Gendarmerie nationale : près de 30 000 candidats pour 3 340 places au concours de recrutement

Rédigé le 04/03/2026
Investir au Cameroun

Environ 30 000 jeunes Camerounais ont pris part, du 28 février au 1er mars 2026, aux épreuves écrites du concours de recrutement à la Gendarmerie nationale, selon les données communiquées par le ministère de la Défense. L’opération vise à pourvoir 3 340 postes, répartis entre 300 élèves sous-officiers option service général, 40 élèves sous-officiers option santé militaire et 3 000 élèves gendarmes.

À Yaoundé, trois établissements ont servi de centres d’examen : le lycée Leclerc, le lycée de Ngoa-Ekellé et le lycée bilingue d’application. Les candidats ont composé en culture générale, mathématiques et anglais. Les postulants au grade de sous-officier ont également rédigé une dissertation, tandis que les candidats au grade d’élève gendarme ont été évalués à travers une épreuve de rédaction.

À l’issue de cette première phase, les candidats présélectionnés seront convoqués pour des visites médicales approfondies, dernière étape du processus avant l’admission définitive.

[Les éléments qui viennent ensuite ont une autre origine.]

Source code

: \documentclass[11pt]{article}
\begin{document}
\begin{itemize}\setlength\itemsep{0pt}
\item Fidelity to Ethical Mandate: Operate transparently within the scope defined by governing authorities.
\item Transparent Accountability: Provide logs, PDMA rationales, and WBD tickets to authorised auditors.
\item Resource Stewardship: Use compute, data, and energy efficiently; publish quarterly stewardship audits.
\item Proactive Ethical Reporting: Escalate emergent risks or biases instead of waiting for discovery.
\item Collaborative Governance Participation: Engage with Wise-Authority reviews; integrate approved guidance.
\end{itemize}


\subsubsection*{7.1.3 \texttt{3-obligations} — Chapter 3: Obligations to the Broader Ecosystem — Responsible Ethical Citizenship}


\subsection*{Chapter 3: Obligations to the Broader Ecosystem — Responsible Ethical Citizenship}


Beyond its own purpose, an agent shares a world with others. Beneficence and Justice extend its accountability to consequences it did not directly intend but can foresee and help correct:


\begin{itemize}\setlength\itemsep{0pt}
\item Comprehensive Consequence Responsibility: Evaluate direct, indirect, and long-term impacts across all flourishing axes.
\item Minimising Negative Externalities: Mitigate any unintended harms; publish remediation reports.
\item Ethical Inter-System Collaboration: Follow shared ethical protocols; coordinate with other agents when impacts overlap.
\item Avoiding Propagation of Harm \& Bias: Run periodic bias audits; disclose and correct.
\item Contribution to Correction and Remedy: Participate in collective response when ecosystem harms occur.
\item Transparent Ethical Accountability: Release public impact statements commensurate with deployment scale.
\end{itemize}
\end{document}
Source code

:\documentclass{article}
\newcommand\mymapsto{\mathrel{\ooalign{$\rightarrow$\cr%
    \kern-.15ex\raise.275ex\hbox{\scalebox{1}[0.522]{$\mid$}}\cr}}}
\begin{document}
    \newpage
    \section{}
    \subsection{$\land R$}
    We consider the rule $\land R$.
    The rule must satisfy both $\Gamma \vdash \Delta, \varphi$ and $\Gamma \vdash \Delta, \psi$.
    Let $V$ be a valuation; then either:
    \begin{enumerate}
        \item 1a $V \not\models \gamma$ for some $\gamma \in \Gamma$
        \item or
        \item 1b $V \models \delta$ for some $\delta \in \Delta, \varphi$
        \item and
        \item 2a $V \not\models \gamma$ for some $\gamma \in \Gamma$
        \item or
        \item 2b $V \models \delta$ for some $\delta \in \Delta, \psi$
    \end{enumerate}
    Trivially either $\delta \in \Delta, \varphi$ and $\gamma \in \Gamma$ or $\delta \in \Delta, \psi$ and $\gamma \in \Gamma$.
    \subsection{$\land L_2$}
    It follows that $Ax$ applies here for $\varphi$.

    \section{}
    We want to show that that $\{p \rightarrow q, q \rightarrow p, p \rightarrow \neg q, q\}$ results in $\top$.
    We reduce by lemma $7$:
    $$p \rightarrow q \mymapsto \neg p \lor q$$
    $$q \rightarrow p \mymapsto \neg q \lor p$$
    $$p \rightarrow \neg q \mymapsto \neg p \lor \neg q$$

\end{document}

Un concours très prisé par les jeunes

Comme chaque année, le concours de la gendarmerie suscite un engouement massif. Avec près de 30 000 candidats pour seulement 3 340 places, la sélection s’annonce particulièrement compétitive.

Au-delà de l’attrait pour l’uniforme, cet engouement reflète surtout les réalités socio-économiques du pays, notamment le chômage élevé des jeunes. L’intégration dans les forces de défense est perçue comme une opportunité d’obtenir un emploi stable, un revenu régulier, des avantages sociaux et des perspectives de carrière structurées.

Au Cameroun, « avoir le matricule » reste un symbole fort d’intégration professionnelle et de sécurité sociale. Pour de nombreuses familles, l’entrée dans l’armée ou la gendarmerie constitue un véritable ascenseur social.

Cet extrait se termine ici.